By Eugene Gilligan, Senior Editor
Publication: Commercial Property News
Date: Wednesday, November 1 2006
In the early part of this decade, a weakened New York City hotel market—caused by a decrease in business and leisure travel after the Sept. 11, 2001, terrorist attacks and by a strong residential market—meant that Manhattan's inventory lost many hotel rooms. Large hotels like the Mayflower, Plaza and

Delmonico were converted to residential condominiums.

The market has now made an almost 180-degree reversal.

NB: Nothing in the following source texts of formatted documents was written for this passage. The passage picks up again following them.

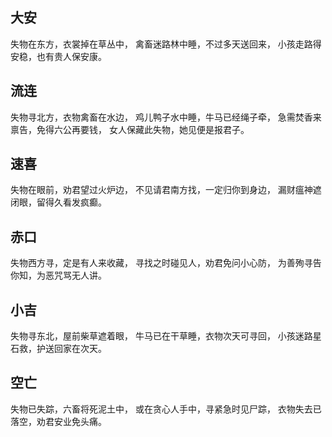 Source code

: ## 大安

失物在东方，衣裳掉在草丛中，
禽畜迷路林中睡，不过多天送回来，
小孩走路得安稳，也有贵人保安康。

## 流连

失物寻北方，衣物禽畜在水边，
鸡儿鸭子水中睡，牛马已经绳子牵，
急需焚香来禀告，免得六公再要钱，
女人保藏此失物，她见便是报君子。

## 速喜

失物在眼前，劝君望过火炉边，
不见请君南方找，一定归你到身边，
漏财瘟神遮闭眼，留得久看发疯癫。

## 赤口

失物西方寻，定是有人来收藏，
寻找之时碰见人，劝君免问小心防，
为善殉寻告你知，为恶咒骂无人讲。

## 小吉

失物寻东北，屋前柴草遮着眼，
牛马已在干草睡，衣物次天可寻回，
小孩迷路星石救，护送回家在次天。

## 空亡

失物已失踪，六畜将死泥土中，
或在贪心人手中，寻紧急时见尸踪，
衣物失去已落空，劝君安业免头痛。


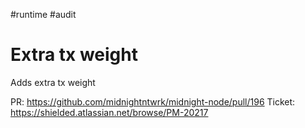 #runtime
#audit
# Extra tx weight

Adds extra tx weight

PR: https://github.com/midnightntwrk/midnight-node/pull/196
Ticket: https://shielded.atlassian.net/browse/PM-20217
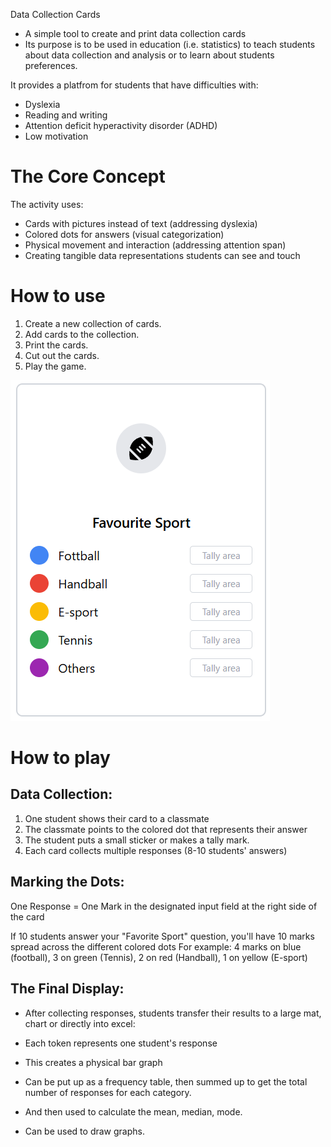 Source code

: Data Collection Cards
- A simple tool to create and print data collection cards
- Its purpose is to be used in education (i.e. statistics) to teach students about data collection and analysis or to learn about students preferences.

It provides a platfrom for students that have difficulties with:
- Dyslexia
- Reading and writing
- Attention deficit hyperactivity disorder (ADHD)
- Low motivation


# The Core Concept
The activity uses:

- Cards with pictures instead of text (addressing dyslexia)
- Colored dots for answers (visual categorization)
- Physical movement and interaction (addressing attention span)
- Creating tangible data representations students can see and touch

# How to use

1. Create a new collection of cards.
2. Add cards to the collection.
3. Print the cards.
4. Cut out the cards.
5. Play the game.

![Card Preview](./public/card-preview.png)

# How to play
## Data Collection:
1. One student shows their card to a classmate
2. The classmate points to the colored dot that represents their answer
3. The student puts a small sticker or makes a tally mark.
4. Each card collects multiple responses (8-10 students' answers)

## Marking the Dots:
One Response = One Mark in the designated input field at the right side of the card

If 10 students answer your "Favorite Sport" question, you'll have 10 marks spread across the different colored dots
For example: 4 marks on blue (football), 3 on green (Tennis), 2 on red (Handball), 1 on yellow (E-sport)

## The Final Display:
- After collecting responses, students transfer their results to a large mat, chart or directly into excel:
- Each token represents one student's response
- This creates a physical bar graph

 - Can be put up as a frequency table, then summed up to get the total number of responses for each category.
 - And then used to calculate the mean, median, mode.
 - Can be used to draw graphs. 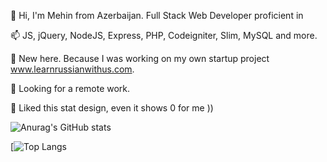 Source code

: <!-- - 👋 Hi, I’m Mehin Melikova
- 👀 I’m interested in Full Stack Development
- 🌱 I’m currently learning ReactJS
- 💞️ I’m looking to collaborate on interesting projects
- 📫 How to reach me? Via this platform )) -->

👋 Hi, I'm Mehin from Azerbaijan. Full Stack Web Developer proficient in 

📫 JS, jQuery, NodeJS, Express, PHP, Codeigniter, Slim, MySQL and more. 

🌱 New here. Because I was working on my own startup project www.learnrussianwithus.com. 

👀 Looking for a remote work.

💞️ Liked this stat design, even it shows 0 for me ))


![Anurag's GitHub stats](https://github-readme-stats.vercel.app/api?username=melikova&show_icons=true&theme=radical)

[![Top Langs](https://github-readme-stats.vercel.app/api/top-langs/?username=melikova&layout=compact&show_icons=true&theme=radical)


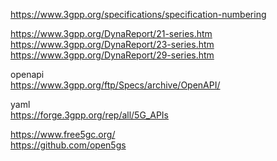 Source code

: https://www.3gpp.org/specifications/specification-numbering  

https://www.3gpp.org/DynaReport/21-series.htm  
https://www.3gpp.org/DynaReport/23-series.htm  
https://www.3gpp.org/DynaReport/29-series.htm  

openapi  
https://www.3gpp.org/ftp/Specs/archive/OpenAPI/  

yaml  
https://forge.3gpp.org/rep/all/5G_APIs  


https://www.free5gc.org/  
https://github.com/open5gs  
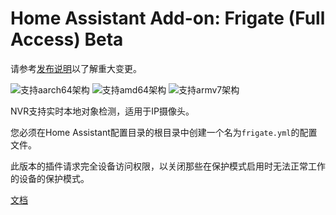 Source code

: # Home Assistant Add-on: Frigate (Full Access) Beta

请参考[发布说明](https://github.com/blakeblackshear/frigate/releases)以了解重大变更。

![支持aarch64架构][aarch64-shield] ![支持amd64架构][amd64-shield] ![支持armv7架构][armv7-shield]

NVR支持实时本地对象检测，适用于IP摄像头。

您必须在Home Assistant配置目录的根目录中创建一个名为`frigate.yml`的配置文件。

此版本的插件请求完全设备访问权限，以关闭那些在保护模式启用时无法正常工作的设备的保护模式。

[文档](https://docs.frigate.video)

[aarch64-shield]: https://img.shields.io/badge/aarch64-yes-green.svg
[amd64-shield]: https://img.shields.io/badge/amd64-yes-green.svg
[armv7-shield]: https://img.shields.io/badge/armv7-yes-green.svg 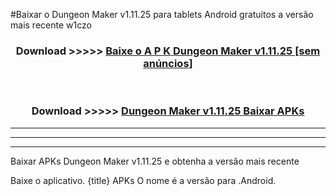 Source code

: #Baixar o Dungeon Maker v1.11.25  para tablets Android gratuitos a versão mais recente w1czo


<div align="center">
<h3>Download >>>>> <a href="https://pt-web.web.app/?pt= Dungeon Maker v1.11.25">Baixe o A P K Dungeon Maker v1.11.25 [sem anúncios]</a></h3><br>

<h3>Download >>>>> <a href="https://pt-web.web.app/?pt= Dungeon Maker v1.11.25">Dungeon Maker v1.11.25 Baixar APKs</a></h3>
</div>

----------------------------------------------------------

----------------------------------------------------------

----------------------------------------------------------

Baixar APKs Dungeon Maker v1.11.25 e obtenha a versão mais recente

Baixe o aplicativo. {title} APKs O nome é a versão para .Android.


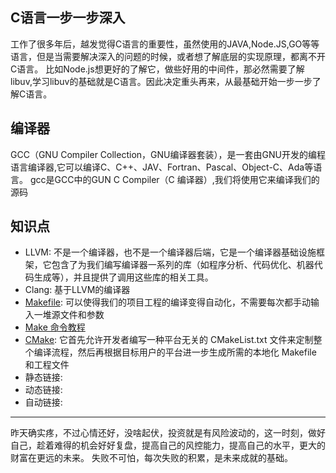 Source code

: ## C语言一步一步深入

工作了很多年后，越发觉得C语言的重要性，虽然使用的JAVA,Node.JS,GO等等语言，但是当需要解决深入的问题的时候，或者想了解底层的实现原理，都离不开C语言。
比如Node.js想更好的了解它，做些好用的中间件，那必然需要了解libuv,学习libuv的基础就是C语言。因此决定重头再来，从最基础开始一步一步了解C语言。

## 编译器
GCC（GNU Compiler Collection，GNU编译器套装），是一套由GNU开发的编程语言编译器,它可以编译C、C++、JAV、Fortran、Pascal、Object-C、Ada等语言。
gcc是GCC中的GUN C Compiler（C 编译器）,我们将使用它来编译我们的源码

## 知识点
* LLVM: 不是一个编译器，也不是一个编译器后端，它是一个编译器基础设施框架，它包含了为我们编写编译器一系列的库（如程序分析、代码优化、机器代码生成等），并且提供了调用这些库的相关工具。
* Clang: 基于LLVM的编译器
* [Makefile](http://c.biancheng.net/view/7097.html): 可以使得我们的项目工程的编译变得自动化，不需要每次都手动输入一堆源文件和参数
* [Make 命令教程](https://www.ruanyifeng.com/blog/2015/02/make.html)
* [CMake](https://www.hahack.com/codes/cmake/): 它首先允许开发者编写一种平台无关的 CMakeList.txt 文件来定制整个编译流程，然后再根据目标用户的平台进一步生成所需的本地化 Makefile 和工程文件
* 静态链接:
* 动态链接:
* 自动链接:

-------------------------------------------------------------------------------------
昨天确实疼，不过心情还好，没啥起伏，投资就是有风险波动的，这一时刻，做好自己，趁着难得的机会好好复盘，提高自己的风控能力，提高自己的水平，更大的财富在更远的未来。
失败不可怕，每次失败的积累，是未来成就的基础。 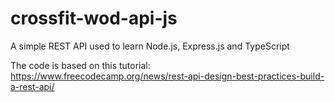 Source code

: # crossfit-wod-api-js

A simple REST API used to learn Node.js, Express.js and TypeScript

The code is based on this tutorial: <https://www.freecodecamp.org/news/rest-api-design-best-practices-build-a-rest-api/>
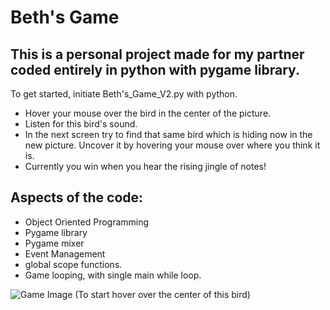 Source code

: # Beth's Game

## This is a personal project made for my partner coded entirely in python with pygame library. 

To get started, initiate Beth's_Game_V2.py with python.

- Hover your mouse over the bird in the center of the picture.
- Listen for this bird's sound.
- In the next screen try to find that same bird which is hiding now in the new picture. Uncover it by hovering your mouse over where you think it is.
- Currently you win when you hear the rising jingle of notes!

 ## Aspects of the code:
- Object Oriented Programming
- Pygame library
- Pygame mixer
- Event Management 
- global scope functions.
- Game looping, with single main while loop.

![Game Image](/image_files/Blackbird.jpg)
(To start hover over the center of this bird)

With hotel revenues in Manhattan continuing to surge and a condo market that is cooling off, some developers are looking more favorably at hotel development.

"We're seeing residential developers who had planned to build condominiums on a site come to us and ask how they can put a hotel on at least part of a site," said Mark Gordon, principal & managing director of Sonnenblick-Goldman Co.

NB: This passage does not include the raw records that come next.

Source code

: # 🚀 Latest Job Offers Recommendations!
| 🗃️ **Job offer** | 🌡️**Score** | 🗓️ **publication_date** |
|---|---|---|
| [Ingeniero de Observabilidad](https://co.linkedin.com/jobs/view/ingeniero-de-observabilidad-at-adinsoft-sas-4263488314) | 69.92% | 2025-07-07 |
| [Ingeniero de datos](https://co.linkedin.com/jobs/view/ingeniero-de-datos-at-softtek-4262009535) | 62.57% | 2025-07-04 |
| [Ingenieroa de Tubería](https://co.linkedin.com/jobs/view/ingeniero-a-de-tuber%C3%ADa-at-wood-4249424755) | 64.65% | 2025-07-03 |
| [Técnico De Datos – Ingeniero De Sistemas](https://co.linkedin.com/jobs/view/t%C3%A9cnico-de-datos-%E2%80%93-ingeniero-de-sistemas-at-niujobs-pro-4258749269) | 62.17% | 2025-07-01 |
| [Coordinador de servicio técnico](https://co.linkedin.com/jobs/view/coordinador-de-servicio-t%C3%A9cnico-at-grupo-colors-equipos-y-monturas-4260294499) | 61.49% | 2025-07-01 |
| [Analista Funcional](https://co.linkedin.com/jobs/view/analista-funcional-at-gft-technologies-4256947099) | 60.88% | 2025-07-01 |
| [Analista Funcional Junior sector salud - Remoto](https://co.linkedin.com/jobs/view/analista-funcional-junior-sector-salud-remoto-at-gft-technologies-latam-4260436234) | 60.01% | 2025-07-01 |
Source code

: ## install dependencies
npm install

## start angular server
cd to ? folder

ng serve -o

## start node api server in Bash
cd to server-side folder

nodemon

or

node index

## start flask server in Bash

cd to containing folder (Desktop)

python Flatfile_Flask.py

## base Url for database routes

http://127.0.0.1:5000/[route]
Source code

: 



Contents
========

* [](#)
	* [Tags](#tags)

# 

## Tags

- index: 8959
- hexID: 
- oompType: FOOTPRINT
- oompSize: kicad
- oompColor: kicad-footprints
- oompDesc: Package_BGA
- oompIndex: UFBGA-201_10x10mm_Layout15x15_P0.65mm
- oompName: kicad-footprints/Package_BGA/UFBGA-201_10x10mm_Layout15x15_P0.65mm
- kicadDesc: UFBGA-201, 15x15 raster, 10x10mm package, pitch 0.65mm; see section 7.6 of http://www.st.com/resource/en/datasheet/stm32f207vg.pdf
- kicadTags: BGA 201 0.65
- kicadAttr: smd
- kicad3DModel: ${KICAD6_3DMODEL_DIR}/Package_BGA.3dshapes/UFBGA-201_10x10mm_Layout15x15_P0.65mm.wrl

In late September, Sonnenblick-Goldman arranged the sale of a former office building at 485 Fifth Ave. from Belfonti Capital Partners L.L.C. and The Carlyle Group to Global Hyatt Corp., for an undisclosed price. Belfonti and Carlyle bought the building, located in a prime neighborhood near The New York Public Library Mid-Manhattan branch, in 2005, with plans to convert it to luxury condos. Hyatt reportedly now plans to transform the property into a luxury suite hotel.

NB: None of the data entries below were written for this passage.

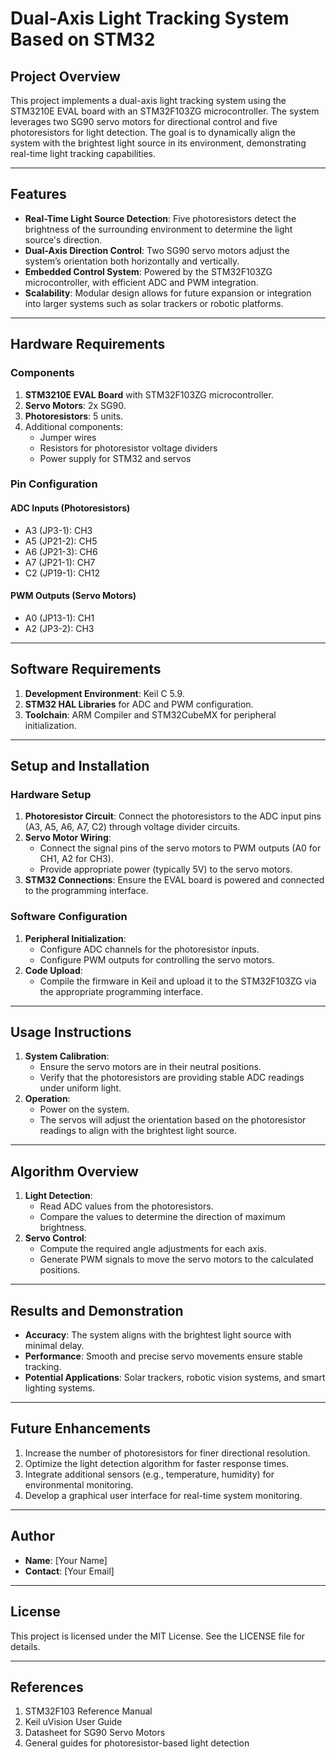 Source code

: 
# Dual-Axis Light Tracking System Based on STM32

## Project Overview

This project implements a dual-axis light tracking system using the STM3210E EVAL board with an STM32F103ZG microcontroller. The system leverages two SG90 servo motors for directional control and five photoresistors for light detection. The goal is to dynamically align the system with the brightest light source in its environment, demonstrating real-time light tracking capabilities.

---

## Features

- **Real-Time Light Source Detection**: Five photoresistors detect the brightness of the surrounding environment to determine the light source's direction.
- **Dual-Axis Direction Control**: Two SG90 servo motors adjust the system’s orientation both horizontally and vertically.
- **Embedded Control System**: Powered by the STM32F103ZG microcontroller, with efficient ADC and PWM integration.
- **Scalability**: Modular design allows for future expansion or integration into larger systems such as solar trackers or robotic platforms.

---

## Hardware Requirements

### Components

1. **STM3210E EVAL Board** with STM32F103ZG microcontroller.
2. **Servo Motors**: 2x SG90.
3. **Photoresistors**: 5 units.
4. Additional components:
   - Jumper wires
   - Resistors for photoresistor voltage dividers
   - Power supply for STM32 and servos

### Pin Configuration

#### ADC Inputs (Photoresistors)

- A3 (JP3-1): CH3
- A5 (JP21-2): CH5
- A6 (JP21-3): CH6
- A7 (JP21-1): CH7
- C2 (JP19-1): CH12

#### PWM Outputs (Servo Motors)

- A0 (JP13-1): CH1
- A2 (JP3-2): CH3

---

## Software Requirements

1. **Development Environment**: Keil C 5.9.
2. **STM32 HAL Libraries** for ADC and PWM configuration.
3. **Toolchain**: ARM Compiler and STM32CubeMX for peripheral initialization.

---

## Setup and Installation

### Hardware Setup

1. **Photoresistor Circuit**: Connect the photoresistors to the ADC input pins (A3, A5, A6, A7, C2) through voltage divider circuits.
2. **Servo Motor Wiring**:
   - Connect the signal pins of the servo motors to PWM outputs (A0 for CH1, A2 for CH3).
   - Provide appropriate power (typically 5V) to the servo motors.
3. **STM32 Connections**: Ensure the EVAL board is powered and connected to the programming interface.

### Software Configuration

1. **Peripheral Initialization**:
   - Configure ADC channels for the photoresistor inputs.
   - Configure PWM outputs for controlling the servo motors.
2. **Code Upload**:
   - Compile the firmware in Keil and upload it to the STM32F103ZG via the appropriate programming interface.

---

## Usage Instructions

1. **System Calibration**:
   - Ensure the servo motors are in their neutral positions.
   - Verify that the photoresistors are providing stable ADC readings under uniform light.
2. **Operation**:
   - Power on the system.
   - The servos will adjust the orientation based on the photoresistor readings to align with the brightest light source.

---

## Algorithm Overview

1. **Light Detection**:
   - Read ADC values from the photoresistors.
   - Compare the values to determine the direction of maximum brightness.
2. **Servo Control**:
   - Compute the required angle adjustments for each axis.
   - Generate PWM signals to move the servo motors to the calculated positions.

---

## Results and Demonstration

- **Accuracy**: The system aligns with the brightest light source with minimal delay.
- **Performance**: Smooth and precise servo movements ensure stable tracking.
- **Potential Applications**: Solar trackers, robotic vision systems, and smart lighting systems.

---

## Future Enhancements

1. Increase the number of photoresistors for finer directional resolution.
2. Optimize the light detection algorithm for faster response times.
3. Integrate additional sensors (e.g., temperature, humidity) for environmental monitoring.
4. Develop a graphical user interface for real-time system monitoring.

---

## Author

- **Name**: [Your Name]
- **Contact**: [Your Email]

---

## License

This project is licensed under the MIT License. See the LICENSE file for details.

---

## References

1. STM32F103 Reference Manual
2. Keil uVision User Guide
3. Datasheet for SG90 Servo Motors
4. General guides for photoresistor-based light detection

The lending community is also looking more favorably at straight hotel projects, said Mitchell Adelstein, president of CRG Realty Capital L.L.C.

In August, CRG Realty acted as advisor to boutique hotelier Thompson Hotels for $57.5 million in construction financing for Thompson LES, a 141-room luxury boutique hotel property on Manhattan's Lower East Side that is slated to open in late 2007. It was after Thompson raised the unit count from 110 to 141 and shelved plans for 40 condo-hotel units that Wells Fargo increased the size of its loan, comfortable that the Manhattan hotel market was strong enough to support a "hotel-only" project, Adelstein said.

Manhattan, with its high barrier to entry and low level of anticipated additions to hotel room supply, should see more residential-to-hotel switches, said Erik Warner, director for Ramsfield Hospitality Finance.

Savvy developers always buy and build developments with an eye toward changing market conditions, he noted. Ramsfield is under contract to partner with a developer to purchase a Midtown Manhattan apartment building that they initially considered a condo conversion opportunity. They are now planning a yet-to-be-determined mix of apartments and extended stay hotel units. Warner also said that he knows of at least two or three projects in Manhattan's condo pipeline that developers are considering switching to hotel.

"The New York hotel market is so strong," Warner said. "It has such a diverse demand base—everything from strong international travel to a businessman from Long Island who wants to hold an all-day (staff) meeting in Manhattan."

Nationally, CMBS investors are also having an impact, as they increasingly want more hotel loans to invest in. "In 2005, hotels were about 5 percent of CMBS pools," Adelstein said. "Year to date, the range is from 12 to 17 percent."